• [Exercise] Each line holding the word "address" must appear in the answer, copied from the entries.

• [Input for this task]

================

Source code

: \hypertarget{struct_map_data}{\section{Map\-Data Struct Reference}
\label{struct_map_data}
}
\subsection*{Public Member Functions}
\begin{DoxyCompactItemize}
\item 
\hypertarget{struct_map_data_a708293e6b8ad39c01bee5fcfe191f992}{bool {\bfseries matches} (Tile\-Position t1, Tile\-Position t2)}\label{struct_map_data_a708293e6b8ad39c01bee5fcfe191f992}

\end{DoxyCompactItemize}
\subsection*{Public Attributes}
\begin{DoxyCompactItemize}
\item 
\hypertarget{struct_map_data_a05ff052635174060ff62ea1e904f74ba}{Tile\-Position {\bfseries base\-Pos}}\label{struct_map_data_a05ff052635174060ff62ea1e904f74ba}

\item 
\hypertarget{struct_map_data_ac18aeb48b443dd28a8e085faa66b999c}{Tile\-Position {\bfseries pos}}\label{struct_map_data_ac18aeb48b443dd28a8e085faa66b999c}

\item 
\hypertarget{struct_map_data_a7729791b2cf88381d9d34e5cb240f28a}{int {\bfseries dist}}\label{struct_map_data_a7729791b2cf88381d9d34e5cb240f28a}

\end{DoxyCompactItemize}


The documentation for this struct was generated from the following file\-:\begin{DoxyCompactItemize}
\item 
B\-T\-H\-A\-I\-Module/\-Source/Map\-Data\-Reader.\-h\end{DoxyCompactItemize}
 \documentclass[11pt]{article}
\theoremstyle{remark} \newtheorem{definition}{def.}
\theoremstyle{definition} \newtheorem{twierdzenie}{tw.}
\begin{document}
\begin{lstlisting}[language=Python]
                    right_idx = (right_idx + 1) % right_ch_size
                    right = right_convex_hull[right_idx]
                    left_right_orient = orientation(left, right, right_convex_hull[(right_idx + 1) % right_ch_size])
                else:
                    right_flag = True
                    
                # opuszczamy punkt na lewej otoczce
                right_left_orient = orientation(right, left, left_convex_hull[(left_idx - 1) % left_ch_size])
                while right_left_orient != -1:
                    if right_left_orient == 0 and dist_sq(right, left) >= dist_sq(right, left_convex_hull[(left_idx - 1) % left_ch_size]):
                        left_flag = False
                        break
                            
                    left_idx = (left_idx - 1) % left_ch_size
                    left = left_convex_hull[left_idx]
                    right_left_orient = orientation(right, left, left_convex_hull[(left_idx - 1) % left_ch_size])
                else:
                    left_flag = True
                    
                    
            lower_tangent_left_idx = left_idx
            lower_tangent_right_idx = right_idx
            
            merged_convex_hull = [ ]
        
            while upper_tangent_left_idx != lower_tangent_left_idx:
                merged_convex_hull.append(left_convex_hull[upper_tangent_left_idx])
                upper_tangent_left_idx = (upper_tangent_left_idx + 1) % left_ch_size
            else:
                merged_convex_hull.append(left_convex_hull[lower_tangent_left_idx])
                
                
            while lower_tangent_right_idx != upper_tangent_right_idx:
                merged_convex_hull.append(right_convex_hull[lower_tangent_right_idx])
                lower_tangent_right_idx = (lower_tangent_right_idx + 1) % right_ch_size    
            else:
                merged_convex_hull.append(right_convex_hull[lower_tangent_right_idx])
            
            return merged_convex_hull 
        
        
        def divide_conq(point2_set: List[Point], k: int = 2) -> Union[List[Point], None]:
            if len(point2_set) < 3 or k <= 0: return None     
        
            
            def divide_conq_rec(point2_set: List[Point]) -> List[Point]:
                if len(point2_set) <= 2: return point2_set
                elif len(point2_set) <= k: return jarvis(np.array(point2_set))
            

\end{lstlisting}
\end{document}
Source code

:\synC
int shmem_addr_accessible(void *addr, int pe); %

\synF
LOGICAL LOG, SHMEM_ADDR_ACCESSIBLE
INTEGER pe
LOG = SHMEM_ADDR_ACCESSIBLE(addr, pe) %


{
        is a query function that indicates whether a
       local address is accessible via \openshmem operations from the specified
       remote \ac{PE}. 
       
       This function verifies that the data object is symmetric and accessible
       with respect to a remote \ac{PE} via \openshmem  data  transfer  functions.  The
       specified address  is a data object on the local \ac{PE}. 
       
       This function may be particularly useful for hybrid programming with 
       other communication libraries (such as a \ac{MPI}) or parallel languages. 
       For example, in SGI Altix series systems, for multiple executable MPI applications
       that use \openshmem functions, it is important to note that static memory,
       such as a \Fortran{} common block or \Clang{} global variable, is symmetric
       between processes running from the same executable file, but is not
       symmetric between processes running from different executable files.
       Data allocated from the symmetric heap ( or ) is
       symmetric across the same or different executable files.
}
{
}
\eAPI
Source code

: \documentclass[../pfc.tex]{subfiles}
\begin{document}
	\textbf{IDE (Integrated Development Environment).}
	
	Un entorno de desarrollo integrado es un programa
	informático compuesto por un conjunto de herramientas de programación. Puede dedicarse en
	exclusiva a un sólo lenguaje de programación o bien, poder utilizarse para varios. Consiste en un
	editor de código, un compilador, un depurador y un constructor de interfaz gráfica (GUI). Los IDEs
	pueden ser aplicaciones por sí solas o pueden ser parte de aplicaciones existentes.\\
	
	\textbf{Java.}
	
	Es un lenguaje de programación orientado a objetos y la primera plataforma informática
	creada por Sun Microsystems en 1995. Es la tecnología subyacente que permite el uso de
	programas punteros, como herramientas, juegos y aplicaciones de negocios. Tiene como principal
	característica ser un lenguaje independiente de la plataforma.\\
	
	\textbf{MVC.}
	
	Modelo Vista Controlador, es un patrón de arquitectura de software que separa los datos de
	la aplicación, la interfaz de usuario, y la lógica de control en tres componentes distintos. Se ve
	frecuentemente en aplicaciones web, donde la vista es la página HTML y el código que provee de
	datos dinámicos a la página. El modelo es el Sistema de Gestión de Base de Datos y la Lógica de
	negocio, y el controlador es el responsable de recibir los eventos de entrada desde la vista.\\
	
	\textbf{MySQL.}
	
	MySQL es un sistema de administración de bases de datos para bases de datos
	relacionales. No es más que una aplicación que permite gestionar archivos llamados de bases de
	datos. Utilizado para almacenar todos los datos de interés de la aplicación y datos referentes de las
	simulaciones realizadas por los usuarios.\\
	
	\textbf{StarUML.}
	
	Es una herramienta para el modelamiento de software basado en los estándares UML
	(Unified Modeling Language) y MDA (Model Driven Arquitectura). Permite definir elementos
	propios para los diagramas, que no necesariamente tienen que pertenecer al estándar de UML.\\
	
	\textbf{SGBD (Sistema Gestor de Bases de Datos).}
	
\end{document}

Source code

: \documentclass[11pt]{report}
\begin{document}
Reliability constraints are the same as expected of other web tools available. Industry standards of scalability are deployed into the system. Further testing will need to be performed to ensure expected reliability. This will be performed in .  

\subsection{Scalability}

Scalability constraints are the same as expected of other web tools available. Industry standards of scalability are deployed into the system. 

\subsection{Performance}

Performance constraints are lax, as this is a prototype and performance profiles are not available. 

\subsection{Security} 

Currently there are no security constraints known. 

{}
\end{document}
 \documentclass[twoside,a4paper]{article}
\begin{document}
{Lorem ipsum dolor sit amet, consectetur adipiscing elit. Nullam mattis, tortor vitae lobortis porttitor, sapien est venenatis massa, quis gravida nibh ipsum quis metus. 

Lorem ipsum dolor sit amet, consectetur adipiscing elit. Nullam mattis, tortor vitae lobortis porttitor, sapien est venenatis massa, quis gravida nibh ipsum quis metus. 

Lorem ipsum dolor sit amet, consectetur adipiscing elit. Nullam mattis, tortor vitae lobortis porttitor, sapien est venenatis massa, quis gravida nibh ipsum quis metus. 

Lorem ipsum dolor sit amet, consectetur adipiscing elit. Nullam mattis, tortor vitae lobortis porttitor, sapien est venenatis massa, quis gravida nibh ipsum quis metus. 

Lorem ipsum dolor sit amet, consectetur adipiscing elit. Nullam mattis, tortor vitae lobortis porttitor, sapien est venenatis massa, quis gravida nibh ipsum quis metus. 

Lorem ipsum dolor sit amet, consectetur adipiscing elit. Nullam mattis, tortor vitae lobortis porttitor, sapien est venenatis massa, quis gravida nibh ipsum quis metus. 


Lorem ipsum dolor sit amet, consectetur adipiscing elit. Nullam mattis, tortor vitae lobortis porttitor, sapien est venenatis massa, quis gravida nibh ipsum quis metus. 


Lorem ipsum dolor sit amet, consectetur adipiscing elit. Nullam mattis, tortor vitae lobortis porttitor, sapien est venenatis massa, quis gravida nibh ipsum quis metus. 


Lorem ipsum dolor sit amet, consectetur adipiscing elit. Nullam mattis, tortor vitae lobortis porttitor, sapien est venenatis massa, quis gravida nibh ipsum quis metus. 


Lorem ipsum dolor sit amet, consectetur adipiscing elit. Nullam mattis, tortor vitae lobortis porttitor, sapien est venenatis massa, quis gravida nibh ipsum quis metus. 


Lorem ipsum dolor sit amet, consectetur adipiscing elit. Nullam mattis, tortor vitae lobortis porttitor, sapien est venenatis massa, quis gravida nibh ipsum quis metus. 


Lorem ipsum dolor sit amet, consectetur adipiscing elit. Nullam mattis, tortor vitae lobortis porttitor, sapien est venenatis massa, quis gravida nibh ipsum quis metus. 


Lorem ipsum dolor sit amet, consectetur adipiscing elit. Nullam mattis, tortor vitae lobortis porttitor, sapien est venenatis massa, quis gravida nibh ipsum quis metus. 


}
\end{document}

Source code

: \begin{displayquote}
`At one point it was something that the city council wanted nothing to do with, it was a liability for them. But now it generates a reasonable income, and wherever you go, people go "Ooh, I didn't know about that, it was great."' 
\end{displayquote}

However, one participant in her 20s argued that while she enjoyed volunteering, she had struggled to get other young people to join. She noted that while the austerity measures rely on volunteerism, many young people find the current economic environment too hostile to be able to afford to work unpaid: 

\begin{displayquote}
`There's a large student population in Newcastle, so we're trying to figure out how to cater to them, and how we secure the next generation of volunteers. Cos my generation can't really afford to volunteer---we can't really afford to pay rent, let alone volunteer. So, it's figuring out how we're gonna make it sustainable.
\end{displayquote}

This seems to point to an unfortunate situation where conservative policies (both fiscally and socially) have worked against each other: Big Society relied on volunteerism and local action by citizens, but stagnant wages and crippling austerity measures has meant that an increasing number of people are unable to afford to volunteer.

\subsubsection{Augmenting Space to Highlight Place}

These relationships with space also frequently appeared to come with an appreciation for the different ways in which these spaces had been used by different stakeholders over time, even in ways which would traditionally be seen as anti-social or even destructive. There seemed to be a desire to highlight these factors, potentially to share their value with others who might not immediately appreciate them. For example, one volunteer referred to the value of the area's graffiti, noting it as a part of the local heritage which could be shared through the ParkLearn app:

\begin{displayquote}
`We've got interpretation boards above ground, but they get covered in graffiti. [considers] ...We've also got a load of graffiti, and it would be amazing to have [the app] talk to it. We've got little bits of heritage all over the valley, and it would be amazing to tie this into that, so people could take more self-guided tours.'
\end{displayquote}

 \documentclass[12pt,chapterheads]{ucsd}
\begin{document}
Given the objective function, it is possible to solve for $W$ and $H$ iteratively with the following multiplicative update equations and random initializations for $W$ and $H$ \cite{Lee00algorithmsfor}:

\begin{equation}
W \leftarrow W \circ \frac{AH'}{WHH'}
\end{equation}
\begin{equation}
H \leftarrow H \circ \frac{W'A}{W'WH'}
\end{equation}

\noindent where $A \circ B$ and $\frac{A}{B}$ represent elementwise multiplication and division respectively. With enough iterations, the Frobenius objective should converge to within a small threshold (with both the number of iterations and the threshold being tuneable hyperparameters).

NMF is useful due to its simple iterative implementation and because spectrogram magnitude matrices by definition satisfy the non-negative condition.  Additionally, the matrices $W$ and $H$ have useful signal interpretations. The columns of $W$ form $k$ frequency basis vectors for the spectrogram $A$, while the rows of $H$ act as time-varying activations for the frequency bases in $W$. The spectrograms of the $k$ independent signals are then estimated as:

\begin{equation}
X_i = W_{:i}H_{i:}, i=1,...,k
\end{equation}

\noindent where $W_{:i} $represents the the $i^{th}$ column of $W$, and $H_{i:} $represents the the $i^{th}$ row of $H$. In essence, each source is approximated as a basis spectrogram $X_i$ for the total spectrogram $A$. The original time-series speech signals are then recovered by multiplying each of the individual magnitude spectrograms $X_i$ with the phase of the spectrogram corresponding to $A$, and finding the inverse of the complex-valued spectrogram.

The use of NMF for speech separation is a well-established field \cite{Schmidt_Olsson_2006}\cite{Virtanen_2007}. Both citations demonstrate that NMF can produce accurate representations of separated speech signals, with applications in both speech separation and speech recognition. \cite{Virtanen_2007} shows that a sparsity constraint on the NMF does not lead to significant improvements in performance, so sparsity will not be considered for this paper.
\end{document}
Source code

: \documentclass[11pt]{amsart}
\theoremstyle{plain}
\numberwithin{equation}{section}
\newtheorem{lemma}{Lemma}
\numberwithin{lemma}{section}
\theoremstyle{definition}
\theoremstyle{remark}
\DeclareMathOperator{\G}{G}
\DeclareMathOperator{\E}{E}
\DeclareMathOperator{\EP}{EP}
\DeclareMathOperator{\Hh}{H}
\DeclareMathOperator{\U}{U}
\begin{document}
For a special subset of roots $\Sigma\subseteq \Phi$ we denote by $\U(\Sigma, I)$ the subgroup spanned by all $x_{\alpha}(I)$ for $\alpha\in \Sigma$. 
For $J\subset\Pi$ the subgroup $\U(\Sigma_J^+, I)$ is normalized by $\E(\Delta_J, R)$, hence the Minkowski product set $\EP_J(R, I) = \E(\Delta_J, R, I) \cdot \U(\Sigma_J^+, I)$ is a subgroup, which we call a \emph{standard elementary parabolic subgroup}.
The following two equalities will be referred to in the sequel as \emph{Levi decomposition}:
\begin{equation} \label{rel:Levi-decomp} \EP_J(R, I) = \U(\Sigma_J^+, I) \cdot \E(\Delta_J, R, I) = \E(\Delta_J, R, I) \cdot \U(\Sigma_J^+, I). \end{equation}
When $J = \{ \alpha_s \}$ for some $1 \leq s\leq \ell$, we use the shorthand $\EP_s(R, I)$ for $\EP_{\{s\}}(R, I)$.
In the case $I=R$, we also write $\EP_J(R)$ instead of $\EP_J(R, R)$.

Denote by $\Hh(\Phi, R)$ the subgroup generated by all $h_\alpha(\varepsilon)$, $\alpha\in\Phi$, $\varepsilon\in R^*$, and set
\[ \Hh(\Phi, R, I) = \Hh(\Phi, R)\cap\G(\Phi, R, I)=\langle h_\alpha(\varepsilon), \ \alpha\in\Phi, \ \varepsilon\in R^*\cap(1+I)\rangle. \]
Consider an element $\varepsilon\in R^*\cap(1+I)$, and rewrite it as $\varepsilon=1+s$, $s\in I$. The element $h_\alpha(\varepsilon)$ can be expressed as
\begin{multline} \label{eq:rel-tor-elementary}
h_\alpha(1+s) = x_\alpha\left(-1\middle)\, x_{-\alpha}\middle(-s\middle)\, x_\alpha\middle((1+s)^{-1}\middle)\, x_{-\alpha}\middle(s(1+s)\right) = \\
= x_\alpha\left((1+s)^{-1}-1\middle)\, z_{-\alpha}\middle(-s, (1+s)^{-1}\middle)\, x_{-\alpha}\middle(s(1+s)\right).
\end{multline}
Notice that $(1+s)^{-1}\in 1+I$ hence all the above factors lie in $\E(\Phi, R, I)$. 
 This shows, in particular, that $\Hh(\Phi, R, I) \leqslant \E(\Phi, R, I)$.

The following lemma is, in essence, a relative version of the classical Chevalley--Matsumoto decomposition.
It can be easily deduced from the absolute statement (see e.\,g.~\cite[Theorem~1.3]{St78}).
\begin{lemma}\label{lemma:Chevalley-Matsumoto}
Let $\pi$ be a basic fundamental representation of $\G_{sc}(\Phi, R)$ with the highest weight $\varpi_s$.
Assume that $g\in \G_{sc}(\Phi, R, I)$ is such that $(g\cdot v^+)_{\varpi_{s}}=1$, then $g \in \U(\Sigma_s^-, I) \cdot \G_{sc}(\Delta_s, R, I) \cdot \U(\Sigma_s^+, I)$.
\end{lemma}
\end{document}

================

• [Solution to the exercise]
       local address is accessible via \openshmem operations from the specified
       specified address  is a data object on the local \ac{PE}. 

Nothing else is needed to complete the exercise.